INPUT ▸
————

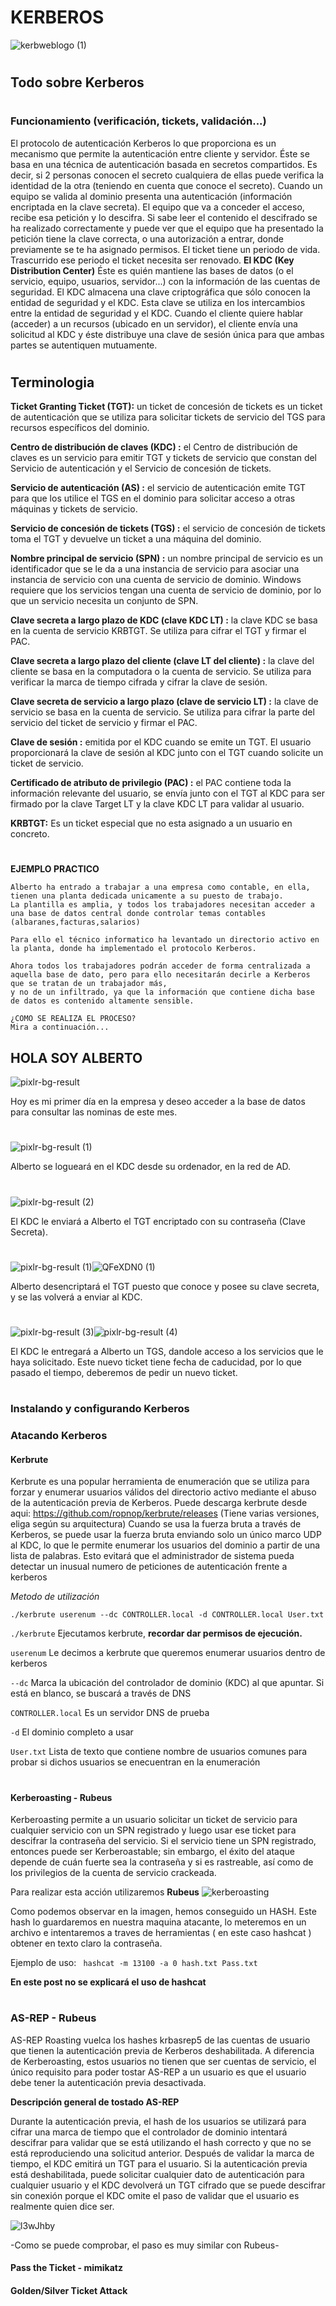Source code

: # KERBEROS
![kerbweblogo (1)](https://user-images.githubusercontent.com/87484792/131123599-fed87e5c-3701-4648-8483-d48433b54810.png)
#
## Todo sobre Kerberos
#
### Funcionamiento (verificación, tickets, validación...)

El protocolo de autenticación Kerberos lo que proporciona es un mecanismo que permite la autenticación entre cliente y servidor.
Éste se basa en una técnica de autenticación basada en secretos compartidos. Es decir, si 2 personas conocen el secreto cualquiera de ellas puede verifica la identidad de la otra (teniendo en cuenta que conoce el secreto).
Cuando un equipo se valida al dominio presenta una autenticación (información encriptada en la clave secreta).
El equipo que va a conceder el acceso, recibe esa petición y lo descifra. Si sabe leer el contenido el descifrado se ha realizado correctamente y puede ver que el equipo que ha presentado la petición tiene la clave correcta, o una autorización a entrar, donde previamente se te ha asignado permisos.
El ticket tiene un periodo de vida. Trascurrido ese periodo el ticket necesita ser renovado.
**El KDC (Key Distribution Center)**
Éste es quién mantiene las bases de datos (o el servicio, equipo, usuarios, servidor...) con la información de las cuentas de seguridad.
El KDC almacena una clave criptográfica que sólo conocen la entidad de seguridad y el KDC. Esta clave se utiliza en los intercambios entre la entidad de seguridad y el KDC.
Cuando el cliente quiere hablar (acceder) a un recursos (ubicado en un servidor), el cliente envía una solicitud al KDC y éste distribuye una clave de sesión única para que ambas partes se autentiquen mutuamente.

#

## Terminologia
**Ticket Granting Ticket (TGT):** un ticket de concesión de tickets es un ticket de autenticación que se utiliza para solicitar tickets de servicio del TGS para recursos específicos del dominio.

**Centro de distribución de claves (KDC) :** el Centro de distribución de claves es un servicio para emitir TGT y tickets de servicio que constan del Servicio de autenticación y el Servicio de concesión de tickets.

**Servicio de autenticación (AS) :** el servicio de autenticación emite TGT para que los utilice el TGS en el dominio  para solicitar acceso a otras máquinas y tickets de servicio.

**Servicio de concesión de tickets (TGS) :** el servicio de concesión de tickets toma el TGT y devuelve un ticket a una máquina del dominio.

**Nombre principal de servicio (SPN) :** un nombre principal de servicio es un identificador que se le da a una instancia de servicio para asociar una instancia de servicio con una cuenta de servicio de dominio. Windows requiere que los servicios tengan una cuenta de servicio de dominio, por lo que un servicio necesita un conjunto de SPN.

**Clave secreta a largo plazo de KDC (clave KDC LT)  :** la clave KDC se basa en la cuenta de servicio KRBTGT. Se utiliza para cifrar el TGT y firmar el PAC.

**Clave secreta a largo plazo del cliente (clave LT del cliente)  :** la clave del cliente se basa en la computadora o la cuenta de servicio. Se utiliza para verificar la marca de tiempo cifrada y cifrar la clave de sesión.

**Clave secreta de servicio a largo plazo (clave de servicio LT)  :** la clave de servicio se basa en la cuenta de servicio. Se utiliza para cifrar la parte del servicio del ticket de servicio y firmar el PAC.

**Clave de sesión :** emitida por el KDC cuando se emite un TGT. El usuario proporcionará la clave de sesión al KDC junto con el TGT cuando solicite un ticket de servicio.

**Certificado de atributo de privilegio (PAC) :** el PAC contiene toda la información relevante del usuario, se envía junto con el TGT al KDC para ser firmado por la clave Target LT y la clave KDC LT para validar al usuario.

**KRBTGT:** Es un ticket especial que no esta asignado a un usuario en concreto. 

#

**EJEMPLO PRACTICO**
```
Alberto ha entrado a trabajar a una empresa como contable, en ella, tienen una planta dedicada unicamente a su puesto de trabajo.
La plantilla es amplia, y todos los trabajadores necesitan acceder a una base de datos central donde controlar temas contables (albaranes,facturas,salarios)

Para ello el técnico informatico ha levantado un directorio activo en la planta, donde ha implementado el protocolo Kerberos.

Ahora todos los trabajadores podrán acceder de forma centralizada a aquella base de dato, pero para ello necesitarán decirle a Kerberos que se tratan de un trabajador más,
y no de un infiltrado, ya que la información que contiene dicha base de datos es contenido altamente sensible.

¿COMO SE REALIZA EL PROCESO?
Mira a continuación...
```

## HOLA SOY ALBERTO
![pixlr-bg-result](https://user-images.githubusercontent.com/87484792/131126333-81d13c99-d3b8-4f53-841c-791ea89da567.png)

Hoy es mi primer día en la empresa y deseo acceder a la base de datos para consultar las nominas de este mes.
#

![pixlr-bg-result (1)](https://user-images.githubusercontent.com/87484792/131130255-fcfb5f58-9279-4e08-b939-f3ab2971fedb.png)

Alberto se logueará en el KDC desde su ordenador, en la red de AD.
#

![pixlr-bg-result (2)](https://user-images.githubusercontent.com/87484792/131131210-e7525441-ddcc-4568-a512-72d957982d25.png)

El KDC le enviará a Alberto el TGT encriptado con su contraseña (Clave Secreta). 
#

![pixlr-bg-result (1)](https://user-images.githubusercontent.com/87484792/131130255-fcfb5f58-9279-4e08-b939-f3ab2971fedb.png)![QFeXDN0 (1)](https://user-images.githubusercontent.com/87484792/131131621-39b66f29-93ab-4172-aca5-34018694ebfd.png)

Alberto desencriptará el TGT puesto que conoce y posee su clave secreta, y se las volverá a enviar al KDC.
#

![pixlr-bg-result (3)](https://user-images.githubusercontent.com/87484792/131132499-3cad1b7d-d93b-477c-83b0-1520969bc096.png)![pixlr-bg-result (4)](https://user-images.githubusercontent.com/87484792/131132849-9669bda1-3b9e-4d62-b320-572e870db5e7.png)

El KDC le entregará a Alberto un TGS, dandole acceso a los servicios que le haya solicitado. Este nuevo ticket tiene fecha de caducidad, por lo que pasado el tiempo, deberemos de pedir un nuevo ticket. 


#
### Instalando y configurando Kerberos
### Atacando Kerberos
#### Kerbrute
Kerbrute es una popular herramienta de enumeración que se utiliza para forzar y enumerar usuarios válidos del directorio activo mediante el abuso de la autenticación previa de Kerberos. Puede descarga kerbrute desde aqui: https://github.com/ropnop/kerbrute/releases  (Tiene varias versiones, eliga según su arquitectura)
Cuando se usa la fuerza bruta a través de Kerberos, se puede usar la fuerza bruta enviando solo un único marco UDP al KDC, lo que le permite enumerar los usuarios del dominio a partir de una lista de palabras. Esto evitará que el administrador de sistema pueda detectar un inusual numero de peticiones de autenticación frente a kerberos

*Metodo de utilización*
```
./kerbrute userenum --dc CONTROLLER.local -d CONTROLLER.local User.txt
```

`./kerbrute` Ejecutamos kerbrute, **recordar dar permisos de ejecución.**

`userenum` Le decimos a kerbrute que queremos enumerar usuarios dentro de kerberos

`--dc` Marca la ubicación del controlador de dominio (KDC) al que apuntar. Si está en blanco, se buscará a través de DNS

`CONTROLLER.local` Es un servidor DNS de prueba

`-d` El dominio completo a usar

`User.txt` Lista de texto que contiene nombre de usuarios comunes para probar si dichos usuarios se enecuentran en la enumeración


#
#### Kerberoasting - Rubeus
Kerberoasting permite a un usuario solicitar un ticket de servicio para cualquier servicio con un SPN registrado y luego usar ese ticket para descifrar la contraseña del servicio. Si el servicio tiene un SPN registrado, entonces puede ser Kerberoastable; sin embargo, el éxito del ataque depende de cuán fuerte sea la contraseña y si es rastreable, así como de los privilegios de la cuenta de servicio crackeada.

Para realizar esta acción utilizaremos **Rubeus**
![kerberoasting](https://user-images.githubusercontent.com/87484792/131710134-fc707d2f-6f92-437b-b0df-fb736c7b6bec.png)

Como podemos observar en la imagen, hemos conseguido un HASH. Este hash lo guardaremos en nuestra maquina atacante, lo meteremos en un archivo e intentaremos a traves de herramientas ( en este caso hashcat ) obtener en texto claro la contraseña. 

Ejemplo de uso:
``` hashcat -m 13100 -a 0 hash.txt Pass.txt```

**En este post no se explicará el uso de hashcat**
# 
### AS-REP - Rubeus 
AS-REP Roasting vuelca los hashes krbasrep5 de las cuentas de usuario que tienen la autenticación previa de Kerberos deshabilitada. A diferencia de Kerberoasting, estos usuarios no tienen que ser cuentas de servicio, el único requisito para poder tostar AS-REP a un usuario es que el usuario debe tener la autenticación previa desactivada.

**Descripción general de tostado AS-REP**

Durante la autenticación previa, el hash de los usuarios se utilizará para cifrar una marca de tiempo que el controlador de dominio intentará descifrar para validar que se está utilizando el hash correcto y que no se está reproduciendo una solicitud anterior. Después de validar la marca de tiempo, el KDC emitirá un TGT para el usuario. Si la autenticación previa está deshabilitada, puede solicitar cualquier dato de autenticación para cualquier usuario y el KDC devolverá un TGT cifrado que se puede descifrar sin conexión porque el KDC omite el paso de validar que el usuario es realmente quien dice ser.

![l3wJhby](https://user-images.githubusercontent.com/87484792/131713005-77038b03-6e82-4572-866b-c4ed142186ac.png)

-Como se puede comprobar, el paso es muy similar con Rubeus-


#### Pass the Ticket - mimikatz
#### Golden/Silver Ticket Attack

————

WORK TASK ▸ Your task for the entries above: copy exactly the span starting with the line with "### AS-REP - Rubeus" and going on through the line with "de tostado AS-REP**", both lines included, and nothing else.

ANSWER TO THIS TASK ▸
### AS-REP - Rubeus 
AS-REP Roasting vuelca los hashes krbasrep5 de las cuentas de usuario que tienen la autenticación previa de Kerberos deshabilitada. A diferencia de Kerberoasting, estos usuarios no tienen que ser cuentas de servicio, el único requisito para poder tostar AS-REP a un usuario es que el usuario debe tener la autenticación previa desactivada.

**Descripción general de tostado AS-REP**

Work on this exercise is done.